Paul Barnsley, With files from Trina Gobert, Windspeaker Staff Writers, BURNT CHURCH FIRST NATION, N.B.

Volume

18

Issue

5

Year

2000

Page 13

Amateur video showing a federal Department of Fisheries and Oceans boat ramming and sinking a much smaller boat carrying three Mi'kmaq fishermen on Aug. 29 leaves very little doubt that government employees are prepared to use violence to enforce federal fishing regulations.

Burnt Church First Nation spokesperson Karen Somerville said the chief and council are demanding that RCMP investigate and charge the DFO agents. She said the video is evidence of attempted murder.

"The DFO boat took two deliberate shots at the boat, completely submerging it, forcing the occupants to jump for their lives on the second attack," she said. "This gesture on the part of the DFO officers is a flagrant assault that can only be described as an attempt to murder. It is therefore the RCMP's duty to act on this and lay the appropriate charges."

Burnt Church Chief Wilbur Dedam said a failure by the RCMP to lay charges would be a very revealing development in an ongoing battle between First Nations fishermen and government over the interpretation of a Supreme Court decision on the Natives' fishing rights.

"Should the RCMP not proceed with laying charges, we will be left with definite proof that there are two levels of laws in Canada, one for First Nations, one for other Canadians. The DFO officers stated that rocks were being thrown. This is a different level of response to one where an offensive weapon, the boat, is used to attack people. The rocks were a reaction to a direct attack, a very legitimate yet much smaller means of self-defence to an unprovoked attack. Yet our First Nation members are charged for throwing rocks. We expect the DFO officers will be charged with attempted murder at the very least."

Former national chief Ovide Mercredi, a member of Assembly of First Nations Grand Chief Matthew Coon Come's transition team, has been assigned to serve as an advisor to the Burnt Church First Nation council. He is in Miramichi. He compared the DFO actions to those of the Ontario Provincial Police, which led to the death of protester Dudley George in 1995.

While the majority of the members of the Atlantic Policy Conference of First Nations (APC) have entered into short-term agreements with DFO, Burnt Church has not. Dedam, in a letter to DFO Minister Herb Dhaliwal, told the minister why not.

"Our community takes great exception to your suggestion that we have been 'avoiding' your repeated efforts to negotiate with us. We were determined not to be forced into a 'template' agreement that was not in our best interests, and your designated negotiator lacked a mandate to go beyond that template," Dedam wrote to the minister on Aug. 25. "We would not enter into inadequate negotiations - but it is not true that we refused to negotiate at all. We have always been open to genuine negotiations."

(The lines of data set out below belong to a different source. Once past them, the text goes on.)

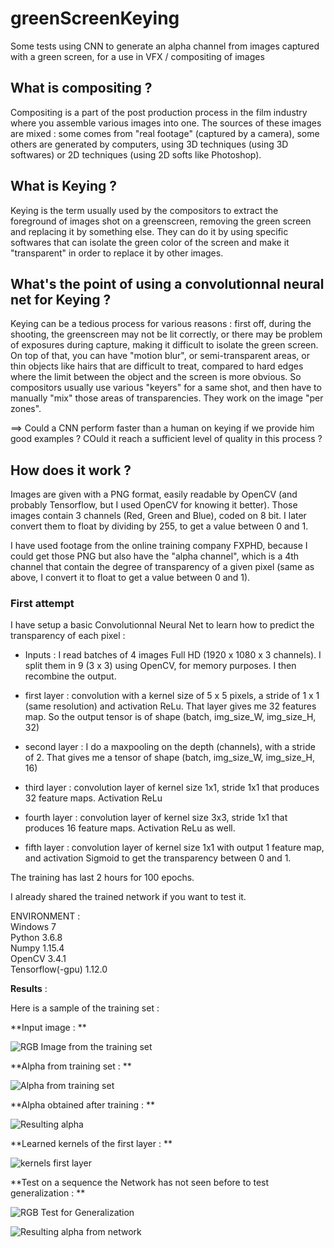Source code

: # greenScreenKeying
Some tests using CNN to generate an alpha channel from images captured with a green screen, for a use in VFX / compositing of images

## What is compositing ?
Compositing is a part of the post production process in the film industry where you assemble various images into one. The sources of these images are mixed : some comes from "real footage" (captured by a camera), some others are generated by computers, using 3D techniques (using 3D softwares) or 2D techniques (using 2D softs like Photoshop). 

## What is Keying ?
Keying is the term usually used by the compositors to extract the foreground of images shot on a greenscreen, removing the green screen and replacing it by something else. They can do it by using specific softwares that can isolate the green color of the screen and make it "transparent" in order to replace it by other images.

## What's the point of using a convolutionnal neural net for Keying ?
Keying can be a tedious process for various reasons : first off, during the shooting, the greenscreen may not be lit correctly, or there may be problem of exposures during capture, making it difficult to isolate the green screen. On top of that, you can have "motion blur", or semi-transparent areas, or thin objects like hairs that are difficult to treat, compared to hard edges where the limit between the object and the screen is more obvious.
So compositors usually use various "keyers" for a same shot, and then have to manually "mix" those areas of transparencies. They work on the image "per zones".

==> Could a CNN perform faster than a human on keying if we provide him good examples ? COuld it reach a sufficient level of quality in this process ?

## How does it work ?
Images are given with a PNG format, easily readable by OpenCV (and probably Tensorflow, but I used OpenCV for knowing it better). Those images contain 3 channels (Red, Green and Blue), coded on 8 bit. I later convert them to float by dividing by 255, to get a value between 0 and 1.

I have used footage from the online training company FXPHD, because I could get those PNG but also have the "alpha channel", which is a 4th channel that contain the degree of transparency of a given pixel (same as above, I convert it to float to get a value between 0 and 1).

### First attempt

I have setup a basic Convolutionnal Neural Net to learn how to predict the transparency of each pixel :

- Inputs : I read batches of 4 images Full HD (1920 x 1080 x 3 channels). I split them in 9 (3 x 3) using OpenCV, for memory purposes. I then recombine the output.

- first layer : convolution with a kernel size of 5 x 5 pixels, a stride of 1 x 1 (same resolution) and activation ReLu. That layer gives me 32 features map. So the output tensor is of shape (batch, img_size_W, img_size_H, 32)

- second layer : I do a maxpooling on the depth (channels), with a stride of 2. That gives me a tensor of shape (batch, img_size_W, img_size_H, 16)

- third layer : convolution layer of kernel size 1x1, stride 1x1 that produces 32 feature maps. Activation ReLu

- fourth layer : convolution layer of kernel size 3x3, stride 1x1 that produces 16 feature maps. Activation ReLu as well.

- fifth layer : convolution layer of kernel size 1x1 with output 1 feature map, and activation Sigmoid to get the transparency between 0 and 1.

The training has last 2 hours for 100 epochs.

I already shared the trained network if you want to test it.

ENVIRONMENT :  
Windows 7  
Python 3.6.8  
Numpy 1.15.4  
OpenCV 3.4.1  
Tensorflow(-gpu) 1.12.0  

**Results** :

Here is a sample of the training set :

**Input image : **

![RGB Image from the training set](https://www.dropbox.com/s/ngawy2oygqy4rjx/Data.01.RGB.0063.png?raw=1)

**Alpha from training set : **

![Alpha from training set](https://www.dropbox.com/s/2xz5owz8x8betgc/Data.01.ALPHA.0063.png?raw=1)

**Alpha obtained after training : **

![Resulting alpha](https://www.dropbox.com/s/93rjwcmv3pyelas/reconstructedAlpha.png?raw=1)

**Learned kernels of the first layer : **

![kernels first layer](https://www.dropbox.com/s/kr83gbaik4o3j7l/kernel_gsc_01.png?raw=1)

**Test on a sequence the Network has not seen before to test generalization : **

![RGB Test for Generalization](https://www.dropbox.com/s/kbl1amfo0intqbi/testFootage.0001.png?raw=1)

![Resulting alpha from network](https://www.dropbox.com/s/kbl1amfo0intqbi/testFootage.0001.png?raw=1)

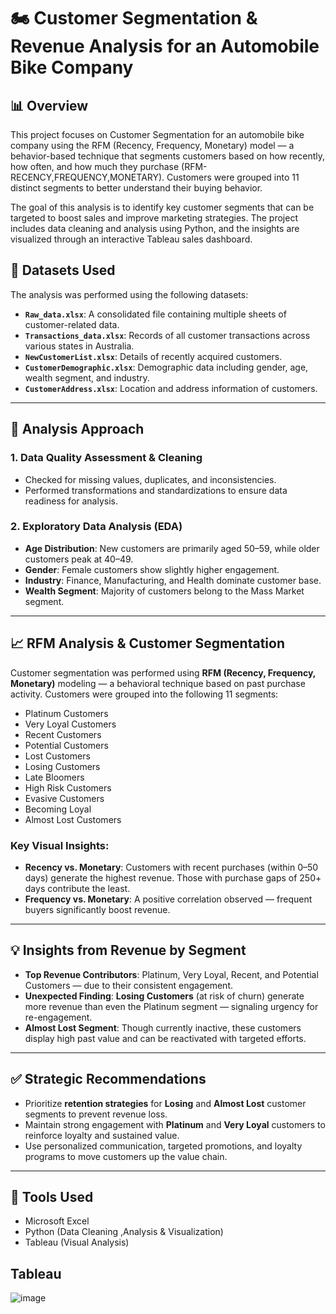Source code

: # 🏍️ Customer Segmentation & Revenue Analysis for an Automobile Bike Company

## 📊 Overview

This project focuses on Customer Segmentation for an automobile bike company using the RFM (Recency, Frequency, Monetary) model — a behavior-based technique that segments customers based on how recently, how often, and how much they purchase (RFM-RECENCY,FREQUENCY,MONETARY). Customers were grouped into 11 distinct segments to better understand their buying behavior.

The goal of this analysis is to identify key customer segments that can be targeted to boost sales and improve marketing strategies. The project includes data cleaning and analysis using Python, and the insights are visualized through an interactive Tableau sales dashboard.

## 📁 Datasets Used

The analysis was performed using the following datasets:

* **`Raw_data.xlsx`**: A consolidated file containing multiple sheets of customer-related data.
* **`Transactions_data.xlsx`**: Records of all customer transactions across various states in Australia.
* **`NewCustomerList.xlsx`**: Details of recently acquired customers.
* **`CustomerDemographic.xlsx`**: Demographic data including gender, age, wealth segment, and industry.
* **`CustomerAddress.xlsx`**: Location and address information of customers.

---

## 🧼 Analysis Approach

### 1. Data Quality Assessment & Cleaning

* Checked for missing values, duplicates, and inconsistencies.
* Performed transformations and standardizations to ensure data readiness for analysis.

### 2. Exploratory Data Analysis (EDA)

* **Age Distribution**: New customers are primarily aged 50–59, while older customers peak at 40–49.
* **Gender**: Female customers show slightly higher engagement.
* **Industry**: Finance, Manufacturing, and Health dominate customer base.
* **Wealth Segment**: Majority of customers belong to the Mass Market segment.

---

## 📈 RFM Analysis & Customer Segmentation

Customer segmentation was performed using **RFM (Recency, Frequency, Monetary)** modeling — a behavioral technique based on past purchase activity. Customers were grouped into the following 11 segments:

* Platinum Customers
* Very Loyal Customers
* Recent Customers
* Potential Customers
* Lost Customers
* Losing Customers
* Late Bloomers
* High Risk Customers
* Evasive Customers
* Becoming Loyal
* Almost Lost Customers

### Key Visual Insights:

* **Recency vs. Monetary**: Customers with recent purchases (within 0–50 days) generate the highest revenue. Those with purchase gaps of 250+ days contribute the least.
* **Frequency vs. Monetary**: A positive correlation observed — frequent buyers significantly boost revenue.

---

## 💡 Insights from Revenue by Segment

* **Top Revenue Contributors**: Platinum, Very Loyal, Recent, and Potential Customers — due to their consistent engagement.
* **Unexpected Finding**: **Losing Customers** (at risk of churn) generate more revenue than even the Platinum segment — signaling urgency for re-engagement.
* **Almost Lost Segment**: Though currently inactive, these customers display high past value and can be reactivated with targeted efforts.

---

## ✅ Strategic Recommendations

* Prioritize **retention strategies** for **Losing** and **Almost Lost** customer segments to prevent revenue loss.
* Maintain strong engagement with **Platinum** and **Very Loyal** customers to reinforce loyalty and sustained value.
* Use personalized communication, targeted promotions, and loyalty programs to move customers up the value chain.

---

## 📌 Tools Used

* Microsoft Excel
* Python (Data Cleaning ,Analysis & Visualization)
* Tableau (Visual Analysis)

## Tableau

![image](https://github.com/user-attachments/assets/4a01a8d8-f884-45d9-a966-d27085c40911)


  


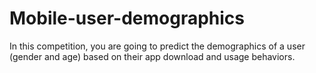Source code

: # Mobile-user-demographics
In this competition, you are going to predict the demographics of a user (gender and age) based on their app download and usage behaviors. 
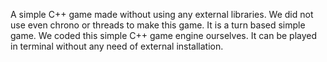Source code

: A simple C++ game made without using any external libraries. We did not use even chrono or threads to make this game. It is a turn based simple  game. We coded this simple C++ game engine ourselves. It can be played in terminal without any need of external installation.
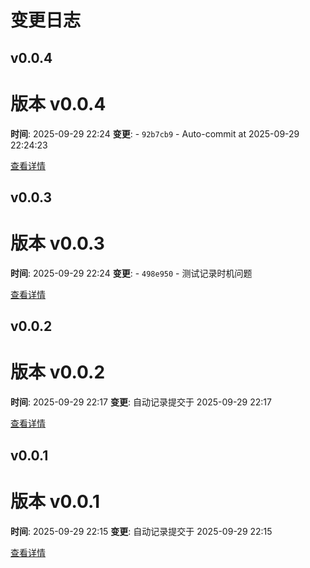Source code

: # 变更日志

## v0.0.4

# 版本 v0.0.4

**时间**: 2025-09-29 22:24
**变更**: - `92b7cb9` - Auto-commit at 2025-09-29 22:24:23

[查看详情](versions/v0.0.4.md)




## v0.0.3

# 版本 v0.0.3

**时间**: 2025-09-29 22:24
**变更**: - `498e950` - 测试记录时机问题

[查看详情](versions/v0.0.3.md)




## v0.0.2

# 版本 v0.0.2

**时间**: 2025-09-29 22:17
**变更**: 自动记录提交于 2025-09-29 22:17

[查看详情](versions/v0.0.2.md)




## v0.0.1

# 版本 v0.0.1

**时间**: 2025-09-29 22:15
**变更**: 自动记录提交于 2025-09-29 22:15

[查看详情](versions/v0.0.1.md)
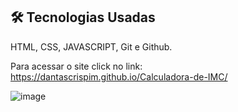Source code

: ## 🛠 Tecnologias Usadas
HTML, CSS, JAVASCRIPT, Git e Github.

Para acessar o site click no link: https://dantascrispim.github.io/Calculadora-de-IMC/

![image](https://github.com/dantascrispim/calculadora-de-IMC/assets/114705745/8d840f7a-5b3b-433b-872a-a2737a42a1ff)

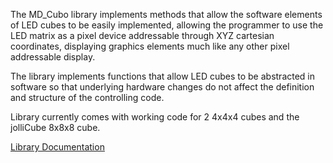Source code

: The MD_Cubo library implements methods that allow the software elements of LED cubes to be easily implemented, allowing the programmer to use the LED matrix as a pixel device addressable through XYZ cartesian coordinates, displaying graphics elements much like any other pixel addressable display.

The library implements functions that allow LED cubes to be abstracted in software so that underlying hardware changes do not affect the definition and structure of the controlling code.

Library currently comes with working code for 2 4x4x4 cubes and the jolliCube 8x8x8 cube.

[Library Documentation](https://majicdesigns.github.io/Cubo/)
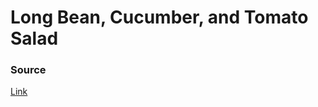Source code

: # Long Bean, Cucumber, and Tomato Salad

### Source

[Link](https://www.bonappetit.com/recipe/long-bean-cucumber-and-tomato-salad)

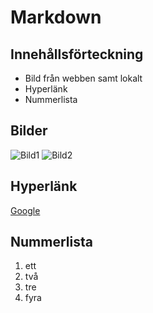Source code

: # Markdown

## Innehållsförteckning
- Bild från webben samt lokalt
- Hyperlänk
- Nummerlista

## Bilder
![Bild1](DSC_3117.JPG)
![Bild2](https://natulife.se/wp-content/uploads/sites/33/2021/05/tree-276014_1920-min-1536x977.jpg)

## Hyperlänk

[Google](https://www.google.com/)

## Nummerlista

1. ett
1. två
1. tre
1. fyra
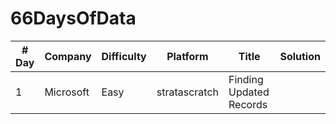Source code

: # 66DaysOfData

|# Day|Company|Difficulty|Platform|Title|Solution|
|--|--|--|--|--|--|
|1|Microsoft|Easy|stratascratch|Finding Updated Records||
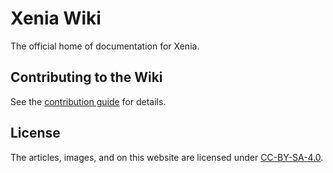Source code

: # Xenia Wiki

The official home of documentation for Xenia.

## Contributing to the Wiki

See the [contribution guide](https://xenia.jp/wiki/meta/contributing) for details.

## License

The articles, images, and  on this website are licensed under [CC-BY-SA-4.0](LICENSE).
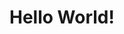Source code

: ---
title: "Hello World!"
description: "First post!"
dateString: 5th August 2023
draft: false
tags: ["Hello", "World"]
weight: 103
---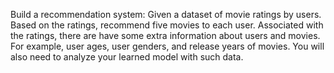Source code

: Build a recommendation system:
 Given a dataset of movie ratings by users. 
 Based on the ratings, recommend five movies to each user.
 Associated with the ratings, there are have some extra information about users and movies. 
 For example, user ages, user genders, and release years of movies. You will also need to analyze your learned model with such data.
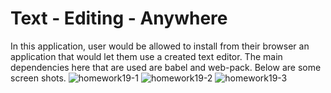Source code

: # Text - Editing - Anywhere
In this application, user would be allowed to install from their browser an application that would let them use a created text editor. The main dependencies here that are used are babel and web-pack. 
Below are some screen shots. 
![homework19-1](https://github.com/Stuartteh1995/just-another-text-editor/assets/124997994/cde9166d-5b34-4c7b-bd6b-de4b4fb32723)
![homework19-2](https://github.com/Stuartteh1995/just-another-text-editor/assets/124997994/95c93eb3-6282-4409-afd5-8bf331aecc66)
![homework19-3](https://github.com/Stuartteh1995/just-another-text-editor/assets/124997994/94466a6d-dc69-4473-aec5-8c14fda37159)

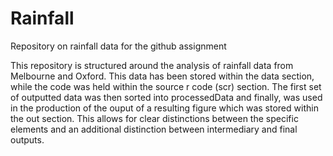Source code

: # Rainfall
Repository on rainfall data for the github assignment

This repository is structured around the analysis of rainfall data from Melbourne and Oxford. This data has been stored within the data section, while the code was held within the source r code (scr) section. The first set of outputted data was then sorted into processedData and finally, was used in the production of the ouput of a resulting figure which was stored within the out section. This allows for clear distinctions between the specific elements and an additional distinction between intermediary and final outputs.
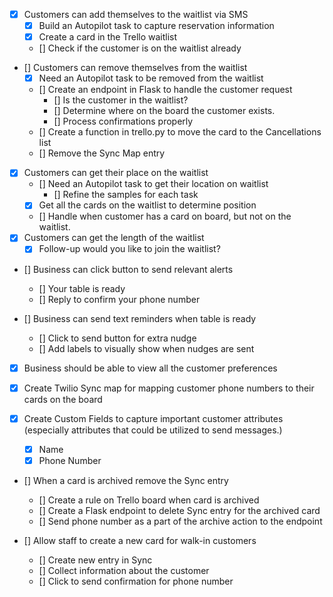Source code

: - [x] Customers can add themselves to the waitlist via SMS
	- [x] Build an Autopilot task to capture reservation information
	- [x] Create a card in the Trello waitlist
	- [] Check if the customer is on the waitlist already

- [] Customers can remove themselves from the waitlist
	- [x] Need an Autopilot task to be removed from the waitlist
	- [] Create an endpoint in Flask to handle the customer request
		- [] Is the customer in the waitlist?
		- [] Determine where on the board the customer exists.
		- [] Process confirmations properly
	- [] Create a function in trello.py to move the card to the Cancellations list
	- [] Remove the Sync Map entry

- [x] Customers can get their place on the waitlist
	- [] Need an Autopilot task to get their location on waitlist
		- [] Refine the samples for each task
	- [x] Get all the cards on the waitlist to determine position
	- [] Handle when customer has a card on board, but not on the waitlist.
- [x] Customers can get the length of the waitlist
	- [x] Follow-up would you like to join the waitlist?

- [] Business can click button to send relevant alerts
	- [] Your table is ready
	- [] Reply to confirm your phone number

- [] Business can send text reminders when table is ready
	- [] Click to send button for extra nudge
	- [] Add labels to visually show when nudges are sent

- [x] Business should be able to view all the customer preferences

- [x] Create Twilio Sync map for mapping customer phone numbers to their cards on the board

- [x] Create Custom Fields to capture important customer attributes (especially attributes that could be utilized to send messages.)
  	- [x] Name
    - [x] Phone Number

- [] When a card is archived remove the Sync entry
	- [] Create a rule on Trello board when card is archived
	- [] Create a Flask endpoint to delete Sync entry for the archived card
	- [] Send phone number as a part of the archive action to the endpoint

- [] Allow staff to create a new card for walk-in customers
	- [] Create new entry in Sync
	- [] Collect information about the customer
	- [] Click to send confirmation for phone number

Later in the letter, the Burnt Church chief asked the Fisheries minister if there was any reason to discuss the issue further.

"You have suggested we resume negotiations with Jim McKenzie (the federal negotiator who was appointed after the Supreme Court of Canada ruled in Marshall that Mi'kmaq people had the treaty right to fish and make a moderate living in the region). Does this mean that he has a new and expanded mandate to deal with our issues?" Dedam wrote.

The impasse over the Mi'kmaq right to fish has escalated to the danger point even though that right is the subject of an ongoing political debate that revolves around the interpretation of a Supreme Court of Canada decision.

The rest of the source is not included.